| WHAT IS REQUIRED |
Make an exact transcription of the data below.

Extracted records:
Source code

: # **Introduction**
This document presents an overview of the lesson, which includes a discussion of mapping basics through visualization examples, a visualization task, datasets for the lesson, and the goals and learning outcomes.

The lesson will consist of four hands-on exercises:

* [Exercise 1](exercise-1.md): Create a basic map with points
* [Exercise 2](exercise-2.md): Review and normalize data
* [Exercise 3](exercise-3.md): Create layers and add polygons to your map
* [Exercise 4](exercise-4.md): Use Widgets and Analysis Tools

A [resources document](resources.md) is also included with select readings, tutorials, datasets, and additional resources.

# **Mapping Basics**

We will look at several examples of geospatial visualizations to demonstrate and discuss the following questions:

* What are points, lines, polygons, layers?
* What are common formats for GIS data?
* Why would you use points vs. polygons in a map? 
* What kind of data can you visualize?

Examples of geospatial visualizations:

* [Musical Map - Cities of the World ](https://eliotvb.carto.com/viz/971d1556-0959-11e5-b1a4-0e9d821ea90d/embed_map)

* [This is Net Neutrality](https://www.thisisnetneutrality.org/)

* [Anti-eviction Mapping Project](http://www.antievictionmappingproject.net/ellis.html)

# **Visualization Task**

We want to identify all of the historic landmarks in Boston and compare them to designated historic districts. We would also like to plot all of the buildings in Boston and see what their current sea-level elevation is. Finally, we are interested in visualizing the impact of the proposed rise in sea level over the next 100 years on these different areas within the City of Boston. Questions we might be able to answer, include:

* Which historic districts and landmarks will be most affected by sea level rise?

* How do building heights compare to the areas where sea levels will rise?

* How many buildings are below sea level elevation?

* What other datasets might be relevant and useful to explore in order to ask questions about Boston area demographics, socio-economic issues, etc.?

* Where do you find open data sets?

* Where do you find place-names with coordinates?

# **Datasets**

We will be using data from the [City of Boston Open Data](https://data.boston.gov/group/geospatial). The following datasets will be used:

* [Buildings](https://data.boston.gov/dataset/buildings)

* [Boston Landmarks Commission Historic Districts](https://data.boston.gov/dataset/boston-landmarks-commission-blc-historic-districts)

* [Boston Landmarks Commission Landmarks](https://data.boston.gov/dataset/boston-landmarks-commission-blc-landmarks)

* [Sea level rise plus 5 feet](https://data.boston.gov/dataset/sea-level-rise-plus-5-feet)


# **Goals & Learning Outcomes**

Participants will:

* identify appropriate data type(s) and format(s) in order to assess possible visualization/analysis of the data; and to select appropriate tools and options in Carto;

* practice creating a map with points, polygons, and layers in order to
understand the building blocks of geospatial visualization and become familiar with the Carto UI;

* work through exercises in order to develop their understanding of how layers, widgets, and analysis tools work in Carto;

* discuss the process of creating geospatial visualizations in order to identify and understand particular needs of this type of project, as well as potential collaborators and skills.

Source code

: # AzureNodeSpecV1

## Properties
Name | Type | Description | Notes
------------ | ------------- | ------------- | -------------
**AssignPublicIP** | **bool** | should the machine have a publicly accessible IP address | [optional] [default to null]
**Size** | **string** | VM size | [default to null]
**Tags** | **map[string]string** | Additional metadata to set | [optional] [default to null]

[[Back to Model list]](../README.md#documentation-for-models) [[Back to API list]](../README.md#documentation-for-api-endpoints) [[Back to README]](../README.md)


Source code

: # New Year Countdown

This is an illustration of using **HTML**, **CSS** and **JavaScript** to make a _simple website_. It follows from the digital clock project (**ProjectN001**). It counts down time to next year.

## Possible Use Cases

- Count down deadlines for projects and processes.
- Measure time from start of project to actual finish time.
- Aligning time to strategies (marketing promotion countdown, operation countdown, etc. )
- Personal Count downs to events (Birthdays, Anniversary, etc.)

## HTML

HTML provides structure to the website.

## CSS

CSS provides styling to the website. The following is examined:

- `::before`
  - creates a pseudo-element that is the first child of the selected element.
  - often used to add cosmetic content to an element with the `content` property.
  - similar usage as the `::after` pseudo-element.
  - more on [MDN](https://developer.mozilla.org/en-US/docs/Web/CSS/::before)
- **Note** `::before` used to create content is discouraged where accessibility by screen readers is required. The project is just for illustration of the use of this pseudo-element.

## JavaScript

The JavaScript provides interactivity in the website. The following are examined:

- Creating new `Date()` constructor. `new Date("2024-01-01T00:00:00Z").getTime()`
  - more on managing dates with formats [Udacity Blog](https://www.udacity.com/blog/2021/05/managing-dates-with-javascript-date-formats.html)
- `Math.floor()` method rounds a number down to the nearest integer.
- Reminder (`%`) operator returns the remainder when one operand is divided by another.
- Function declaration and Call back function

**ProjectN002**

| RESPONSE BOX |
Source code

: # **Introduction**
This document presents an overview of the lesson, which includes a discussion of mapping basics through visualization examples, a visualization task, datasets for the lesson, and the goals and learning outcomes.

The lesson will consist of four hands-on exercises:

* [Exercise 1](exercise-1.md): Create a basic map with points
* [Exercise 2](exercise-2.md): Review and normalize data
* [Exercise 3](exercise-3.md): Create layers and add polygons to your map
* [Exercise 4](exercise-4.md): Use Widgets and Analysis Tools

A [resources document](resources.md) is also included with select readings, tutorials, datasets, and additional resources.

# **Mapping Basics**

We will look at several examples of geospatial visualizations to demonstrate and discuss the following questions:

* What are points, lines, polygons, layers?
* What are common formats for GIS data?
* Why would you use points vs. polygons in a map? 
* What kind of data can you visualize?

Examples of geospatial visualizations:

* [Musical Map - Cities of the World ](https://eliotvb.carto.com/viz/971d1556-0959-11e5-b1a4-0e9d821ea90d/embed_map)

* [This is Net Neutrality](https://www.thisisnetneutrality.org/)

* [Anti-eviction Mapping Project](http://www.antievictionmappingproject.net/ellis.html)

# **Visualization Task**

We want to identify all of the historic landmarks in Boston and compare them to designated historic districts. We would also like to plot all of the buildings in Boston and see what their current sea-level elevation is. Finally, we are interested in visualizing the impact of the proposed rise in sea level over the next 100 years on these different areas within the City of Boston. Questions we might be able to answer, include:

* Which historic districts and landmarks will be most affected by sea level rise?

* How do building heights compare to the areas where sea levels will rise?

* How many buildings are below sea level elevation?

* What other datasets might be relevant and useful to explore in order to ask questions about Boston area demographics, socio-economic issues, etc.?

* Where do you find open data sets?

* Where do you find place-names with coordinates?

# **Datasets**

We will be using data from the [City of Boston Open Data](https://data.boston.gov/group/geospatial). The following datasets will be used:

* [Buildings](https://data.boston.gov/dataset/buildings)

* [Boston Landmarks Commission Historic Districts](https://data.boston.gov/dataset/boston-landmarks-commission-blc-historic-districts)

* [Boston Landmarks Commission Landmarks](https://data.boston.gov/dataset/boston-landmarks-commission-blc-landmarks)

* [Sea level rise plus 5 feet](https://data.boston.gov/dataset/sea-level-rise-plus-5-feet)


# **Goals & Learning Outcomes**

Participants will:

* identify appropriate data type(s) and format(s) in order to assess possible visualization/analysis of the data; and to select appropriate tools and options in Carto;

* practice creating a map with points, polygons, and layers in order to
understand the building blocks of geospatial visualization and become familiar with the Carto UI;

* work through exercises in order to develop their understanding of how layers, widgets, and analysis tools work in Carto;

* discuss the process of creating geospatial visualizations in order to identify and understand particular needs of this type of project, as well as potential collaborators and skills.

Source code

: # AzureNodeSpecV1

## Properties
Name | Type | Description | Notes
------------ | ------------- | ------------- | -------------
**AssignPublicIP** | **bool** | should the machine have a publicly accessible IP address | [optional] [default to null]
**Size** | **string** | VM size | [default to null]
**Tags** | **map[string]string** | Additional metadata to set | [optional] [default to null]

[[Back to Model list]](../README.md#documentation-for-models) [[Back to API list]](../README.md#documentation-for-api-endpoints) [[Back to README]](../README.md)


Source code

: # New Year Countdown

This is an illustration of using **HTML**, **CSS** and **JavaScript** to make a _simple website_. It follows from the digital clock project (**ProjectN001**). It counts down time to next year.

## Possible Use Cases

- Count down deadlines for projects and processes.
- Measure time from start of project to actual finish time.
- Aligning time to strategies (marketing promotion countdown, operation countdown, etc. )
- Personal Count downs to events (Birthdays, Anniversary, etc.)

## HTML

HTML provides structure to the website.

## CSS

CSS provides styling to the website. The following is examined:

- `::before`
  - creates a pseudo-element that is the first child of the selected element.
  - often used to add cosmetic content to an element with the `content` property.
  - similar usage as the `::after` pseudo-element.
  - more on [MDN](https://developer.mozilla.org/en-US/docs/Web/CSS/::before)
- **Note** `::before` used to create content is discouraged where accessibility by screen readers is required. The project is just for illustration of the use of this pseudo-element.

## JavaScript

The JavaScript provides interactivity in the website. The following are examined:

- Creating new `Date()` constructor. `new Date("2024-01-01T00:00:00Z").getTime()`
  - more on managing dates with formats [Udacity Blog](https://www.udacity.com/blog/2021/05/managing-dates-with-javascript-date-formats.html)
- `Math.floor()` method rounds a number down to the nearest integer.
- Reminder (`%`) operator returns the remainder when one operand is divided by another.
- Function declaration and Call back function

**ProjectN002**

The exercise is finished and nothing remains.